In New York, Jennifer Hyman rented a one-bedroom apartment in July at a monthly rate of $1,950 -- down from $2,450 for the previous tenant -- when she returned to the city after graduating from Harvard Business School. Her first month's rent was free -- and her landlord painted the apartment, scrubbed the floors and added window coverings.

"The experience was night-and-day different from before," said Ms. Hyman, who had rented other Manhattan apartments between 2002 and 2007, each time paying a brokers' fee and feeling pressured to sign a lease the minute she found an apartment. Now, she says, "Renters are the ones with the power."

Renters' Gain: The cities with the largest concessions.

Driving the change is the troubled employment market, which is closely tied to rentals. With unemployment at 9.8% -- a 26-year high -- more would-be renters are doubling up or moving in with family and friends during periods of job loss. Landlords have been particularly battered because unemployment has been higher among workers under 35 years old, who are more likely to rent. Nationally, effective rents have fallen by 2.7% over the past year, to around $972.

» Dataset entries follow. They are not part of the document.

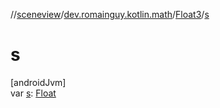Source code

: //[sceneview](../../../index.md)/[dev.romainguy.kotlin.math](../index.md)/[Float3](index.md)/[s](s.md)

# s

[androidJvm]\
var [s](s.md): [Float](https://kotlinlang.org/api/latest/jvm/stdlib/kotlin/-float/index.html)
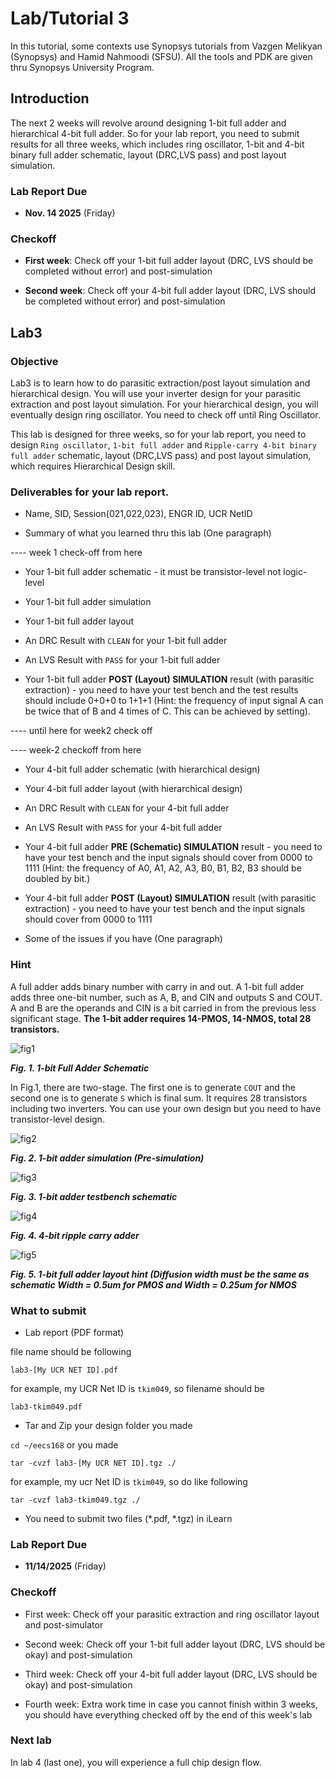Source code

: # Lab/Tutorial 3

In this tutorial, some contexts use Synopsys tutorials from Vazgen Melikyan (Synopsys) and Hamid Nahmoodi (SFSU). All the tools and PDK are given thru Synopsys University Program.

## Introduction

The next 2 weeks will revolve around designing 1-bit full adder and hierarchical 4-bit full adder. So for your lab report, you need to submit results for all three weeks, which includes ring oscillator, 1-bit and 4-bit binary full adder schematic, layout (DRC,LVS pass) and post layout simulation.

### Lab Report Due

* __Nov. 14 2025__ (Friday)

### Checkoff

* __First week__: Check off your 1-bit full adder layout (DRC, LVS should be completed without error) and post-simulation

* __Second week__: Check off your 4-bit full adder layout (DRC, LVS should be completed without error) and post-simulation

<!-- * Third week: Extra work time in case you cannot finish within 3 weeks, you should have everything checked off by the end of this week's lab -->



## Lab3

### Objective

Lab3 is to learn how to do parasitic extraction/post layout simulation and hierarchical design. You will use your inverter design for your parasitic extraction and post layout simulation. For your hierarchical design, you will eventually design ring oscillator. You need to check off until Ring Oscillator.

This lab is designed for three weeks, so for your lab report, you need to design `Ring oscillator`, `1-bit full adder` and `Ripple-carry 4-bit binary full adder` schematic, layout (DRC,LVS pass) and post layout simulation, which requires Hierarchical Design skill. 

### Deliverables for your lab report.

* Name, SID, Session(021,022,023), ENGR ID, UCR NetID

* Summary of what you learned thru this lab (One paragraph)


---- week 1 check-off from here

* Your 1-bit full adder schematic - it must be transistor-level not logic-level

* Your 1-bit full adder simulation

* Your 1-bit full adder layout

* An DRC Result with `CLEAN` for your 1-bit full adder

* An LVS Result with `PASS` for your 1-bit full adder

* Your 1-bit full adder __POST (Layout) SIMULATION__ result (with parasitic extraction) - you need to have your test bench and the test results should include 0+0+0 to 1+1+1 (Hint: the frequency of input signal A can be twice that of B and 4 times of C. This can be achieved by setting).

---- until here for week2 check off

---- week-2 checkoff from here

* Your 4-bit full adder schematic (with hierarchical design)

* Your 4-bit full adder layout (with hierarchical design)

* An DRC Result with `CLEAN` for your 4-bit full adder

* An LVS Result with `PASS` for your 4-bit full adder

* Your 4-bit full adder __PRE (Schematic) SIMULATION__ result - you need to have your test bench and the input signals should cover from 0000 to 1111 (Hint: the frequency of A0, A1, A2, A3, B0, B1, B2, B3 should be doubled by bit.)

* Your 4-bit full adder __POST (Layout) SIMULATION__ result (with parasitic extraction) - you need to have your test bench and the input signals should cover from 0000 to 1111

* Some of the issues if you have (One paragraph)

### Hint

A full adder adds binary number with carry in and out. A 1-bit full adder adds three one-bit number, such as A, B, and CIN and outputs S and COUT. A and B are the operands and CIN is a bit carried in from the previous less significant stage. __The 1-bit adder requires 14-PMOS, 14-NMOS, total 28 transistors.__

![fig1](images/fig1.png)

_**Fig. 1. 1-bit Full Adder Schematic**_

In Fig.1, there are two-stage. The first one is to generate `COUT` and the second one is to generate `S` which is final sum. It requires 28 transistors including two inverters. You can use your own design but you need to have transistor-level design.

![fig2](images/fig2.png)

_**Fig. 2. 1-bit adder simulation (Pre-simulation)**_

![fig3](images/fig3.png)

_**Fig. 3. 1-bit adder testbench schematic**_

![fig4](images/fig4.png)

_**Fig. 4. 4-bit ripple carry adder**_

![fig5](images/fig5.png)

_**Fig. 5. 1-bit full adder layout hint (Diffusion width must be the same as schematic Width = 0.5um for PMOS and Width = 0.25um for NMOS**_

### What to submit

* Lab report (PDF format)

file name should be following

`lab3-[My UCR NET ID].pdf`

for example, my UCR Net ID is `tkim049`, so filename should be

`lab3-tkim049.pdf`

* Tar and Zip your design folder you made

`cd ~/eecs168` or you made

`tar -cvzf lab3-[My UCR NET ID].tgz ./`

for example, my ucr Net ID is `tkim049`, so do like following

`tar -cvzf lab3-tkim049.tgz ./`

* You need to submit two files (\*.pdf, \*.tgz) in iLearn

### Lab Report Due

* __11/14/2025__ (Friday)

### Checkoff

* First week: Check off your parasitic extraction and ring oscillator layout and post-simulator

* Second week: Check off your 1-bit full adder layout (DRC, LVS should be okay) and post-simulation

* Third week: Check off your 4-bit full adder layout (DRC, LVS should be okay) and post-simulation

* Fourth week: Extra work time in case you cannot finish within 3 weeks, you should have everything checked off by the end of this week's lab

### Next lab

In lab 4 (last one), you will experience a full chip design flow.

"When job losses stop, rents will firm and occupancies will firm," said Richard Campo, chief executive of Camden Property Trust, a Houston-based real-estate company.

The second and third quarters typically are the strongest periods for rental landlords because they are popular times for people to move. But this year, "vacancies just continued rising," said Victor Calanog, director of research for Reis.

During the third quarter, vacancies increased in 42 markets, improved in 26 markets and remained unchanged in 11 markets. Omaha, Neb., saw the largest rise in vacancies, with the rate rising 1.1 percentage points to 7.4%. Other big rises were seen in Memphis, Tenn., Indianapolis, Raleigh and Tacoma.

The deteriorating rental market comes amid some signs of stabilization in the housing sales market. An $8,000 tax credit for first-time home buyers and investor demand helped to boost sales of low- and moderately priced homes this summer. But some analysts warn demand could fall with the expiration of the tax credit and supply could increase with more foreclosed homes hitting the market.

While a housing recovery could lead the best quality renters to move out and purchase homes, the move-out rate isn't expected to surpass levels seen during the housing boom earlier this decade. Mortgage credit standards have tightened considerably since then, which should keep more renters in place.

Apartment owners ultimately could gain from the housing bust because the U.S. home-ownership rate has fallen as foreclosures rise. But the housing bust has also flooded some of the most overbuilt housing markets with new apartment inventory as developers have converted unsold condominium developments into rentals.

Reis projects that the vacancy rate will peak at well above 8% in mid-2010.